With social listening, you can discover conversations that would have gone unnoticed. Relevant mentions might not even include your brand at all, but could be someone looking for advice in your product category.
A brand is in part formed by “a set of expectations, memories, stories and relationships”, as Seth Godin has stated. Without these, you have what used to make up a brand – a product and a logo.
Where brand positioning was previously expressed, it was through one-way communication – billboards, TV spots, and the endorsement of sports stars that were uncontactable.
Now, connected devices mean friends influence each other through sharing, branded content is much more interactive, celebrities can be reached directly on Twitter.
There is a dialogue between brand and consumer that didn’t exist ten years ago, and values play an important part of this.
Social listening can be used to discover the associations consumers in your vertical have with your brand.
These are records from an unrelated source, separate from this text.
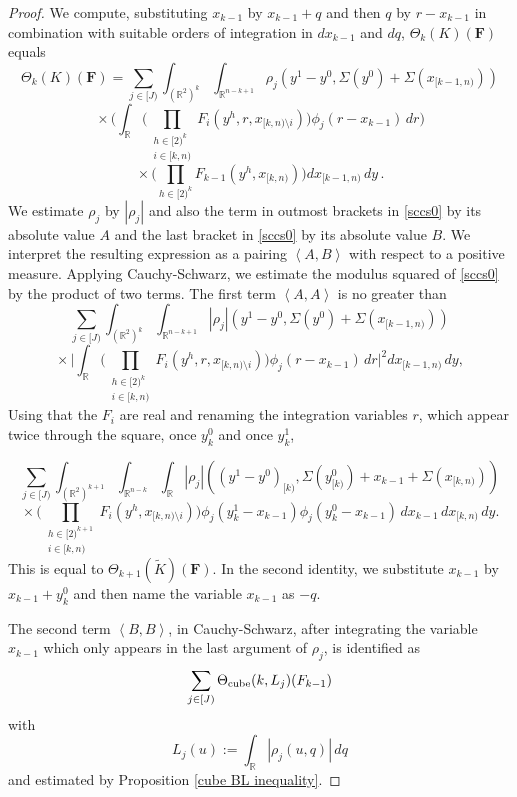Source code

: \documentclass[12pt,reqno]{amsart}
\theoremstyle{plain}
\numberwithin{equation}{section}
\theoremstyle{remark}
\newcommand{\R}{{\mathbb R}}
\newcommand{\F}{\mathbf{F}}
\begin{document}
\begin{proof}
We compute, substituting $x_{k-1}$ by $x_{k-1}+q$ and then $q$ by $r-x_{k-1}$ in combination with suitable orders of integration in $dx_{k-1}$ and $dq$, $\Theta_k(K)(\F)$ equals
\begin{equation}\label{sccs0}
\Theta_k(K)(\F)=\sum_{j\in[J)} \int_{(\R^2)^k}\int_{\R^{n-k+1}}
\rho_j(y^1-y^0,\Sigma(y^0)+\Sigma(x_{[k-1,n)}))
\end{equation}
\[
{}\times
\Big(
\int_\R
\Big(
\prod_{\substack{h\in[2)^k\\ i\in[k,n)}}
F_{i}(y^h,r,x_{[k,n)\setminus i})
\Big)
\phi_j(r-x_{k-1})\,dr
\Big)
\]
\[
{}\times
\Big(
\prod_{h\in[2)^k}F_{k-1}(y^h,x_{[k,n)})
\Big)
dx_{[k-1,n)}\,dy\, .
\]
We estimate $\rho_j$ by $|\rho_j|$ and also the term in outmost brackets in \eqref{sccs0} by its absolute value $A$
and the last bracket in \eqref{sccs0} by its absolute value $B$.
We interpret the resulting expression as a pairing $\left< A , B \right>$ with respect to a positive measure.
Applying Cauchy-Schwarz, we estimate the modulus squared of \eqref{sccs0} by the product of two terms.
The first term $\left< A , A \right>$ is no greater than
\[
\sum_{j\in[J)}\int_{(\R^2)^k}\int_{\R^{n-k+1}}
|\rho_j|(y^1-y^0,\Sigma(y^0)+\Sigma(x_{[k-1,n)}))
\]
\[
{}\times
\Big|
\int_\R
\Big(
\prod_{\substack{h\in[2)^k\\ i\in[k,n)}}
F_{i}(y^h,r,x_{[k,n)\setminus i})
\Big)
\phi_j(r-x_{k-1})\,dr
\Big|^2
dx_{[k-1,n)}\,dy,
\]
Using that the $F_i$ are real and renaming the integration variables $r$, which appear twice
through the square, once $y_k^0$ and once $y_k^1$,

\[
\sum_{j\in[J)}\int_{(\R^2)^{k+1}}\int_{\R^{n-k}}
\int_\R
|\rho_j|((y^1-y^0)_{[k)},\Sigma(y^0_{[k)})+x_{k-1}+\Sigma(x_{[k,n)}))
\]
\[
{}\times
\Big(
\prod_{\substack{h\in[2)^{k+1}\\ i\in[k,n)}}
F_{i}(y^h,x_{[k,n)\setminus i})
\Big)
\phi_j(y_k^1-x_{k-1})\phi_j(y_k^0-x_{k-1})
\,dx_{k-1}\,dx_{[k,n)}\,dy.
\]
This is equal to $\Theta_{k+1}(\tilde{K})(\F)$.
In the second identity, we substitute
$x_{k-1}$ by $x_{k-1}+y_k^0$ and then name the variable $x_{k-1}$ as $-q$.

The second term $\left< B , B \right>$, in Cauchy-Schwarz, after integrating the variable $x_{k-1}$ which only appears in the last argument of $\rho_j$,
is identified as
\begin{equation}
    \sum_{j\in[J)} \Theta_{\rm cube}(k,L_j)(F_{k-1})
\end{equation}
with
\begin{equation}
    L_j(u):=\int_\R |\rho_j(u,q)|\,dq
\end{equation}
and estimated by Proposition \ref{cube BL inequality}.
\end{proof}
\end{document}
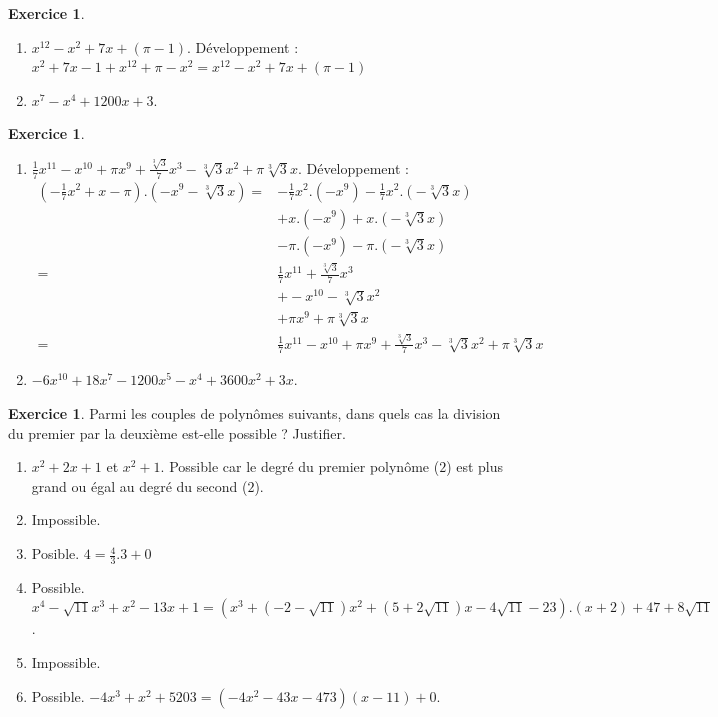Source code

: \documentclass[a4paper,13pt]{scrreprt}
\theoremstyle{plain}
\theoremstyle{definition}
\newtheorem{exo}[subsection]{Exercice}
\begin{document}
\begin{exo}  ~~\\ \begin{enumerate}
		\item $x^{12} - x^2 + 7x + (\pi -1)$. Développement : \\
		$x^2+7x-1 + x^{12} + \pi -x^2 = x^{12} - x^2 + 7x + (\pi -1)$
		\item $x^7 - x^4 +1200x+3$.
	\end{enumerate}
\end{exo}
\newpage
\begin{exo}  ~~\\ \begin{enumerate}
		\item $\frac{1}{7}x^{11} -x^{10} + \pi x^{9} +\frac{\sqrt[3]{3}}{7}x^3 -\sqrt[3]{3}x^2 + \pi \sqrt[3]{3} x$. Développement :
		\begin{align*}
		(-\frac{1}{7}x^2+x-\pi).(-x^{9} -\sqrt[3]{3}x) =& -\frac{1}{7}x^2.(-x^{9}) -\frac{1}{7}x^2.(-\sqrt[3]{3}x) \\
		&+ x.(-x^{9}) + x.(-\sqrt[3]{3}x) \\
		&-\pi.(-x^{9}) -\pi.(-\sqrt[3]{3}x) \\
		=&\frac{1}{7}x^{11} +\frac{\sqrt[3]{3}}{7}x^3 \\
		&+ -x^{10} -\sqrt[3]{3}x^2 \\
		&+\pi x^{9} + \pi \sqrt[3]{3} x \\
		=&\frac{1}{7}x^{11} -x^{10} + \pi x^{9} +\frac{\sqrt[3]{3}}{7}x^3 -\sqrt[3]{3}x^2 + \pi \sqrt[3]{3} x
		\end{align*}
		\item $-6 x^{10} + 18 x^7 - 1200 x^5 - x^4 + 3600 x^2 + 3 x$.
	\end{enumerate}
\end{exo}

\begin{exo}
	Parmi les couples de polynômes suivants, dans quels cas la division du premier par la deuxième est-elle possible ? Justifier.
	\begin{enumerate}
		\item $x^2+2x+1$ et $x^{2} +1$. Possible car le degré du premier polynôme ($2$) est plus grand ou égal au degré du second ($2$).
		\item Impossible.
		\item Posible. $4 = \frac{4}{3}.3 + 0$
		\item Possible. $x^4 - \sqrt{11} x^3 + x^2 - 13 x + 1 = (x^3 + (-2 - \sqrt{11}) x^2 + (5 + 2 \sqrt{11}) x - 4 \sqrt{11} - 23). (x + 2) + 47 + 8 \sqrt{11}$.
		\item Impossible.
		\item Possible. $-4x^3 +x^2 +5203 = (-4 x^2 - 43 x - 473)(x-11)+0$.
	\end{enumerate}
\end{exo}
\end{document}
Segmentation of the data can also unearth the topics and values matter to your customers.
Online clothing company ASOS has used this approach.
By focusing on people who are regular customers, they looked at the topics talked about that didn’t involve ASOS.
They then segmented further, understanding the gender, profession, and geographical breakdown of their audience, and how the conversation topics vary for these different groups.
By emphasizing brand values, businesses align with their audience and increase the likelihood of content being shared on social media.
In a study into why people share content online, the New York Times revealed that 68% of people share to give others a better sense of who they are and what they care about.
For larger brands, these values may extend into support for society.
Again, demonstrating these values make the customers more likely to share content to their social peers, with 84% of people sharing as a way to support causes or issues they care about.
An important aspect of communicating these values is to join the customer where they are. Again, social listening can help you uncover where the conversations are happening, and to move into new channels to join the conversation.
Brands that have a quality product, offer great customer service and have a clear sense of their values will cultivate loyal customers who can act as brand ambassadors.
These consumers will help market the brand by sharing their content and talking positively about it among their friends.
A social listening tool offers detailed insights about your brand that can inform strategy in each of these areas, helping to retain existing customers and win new ones.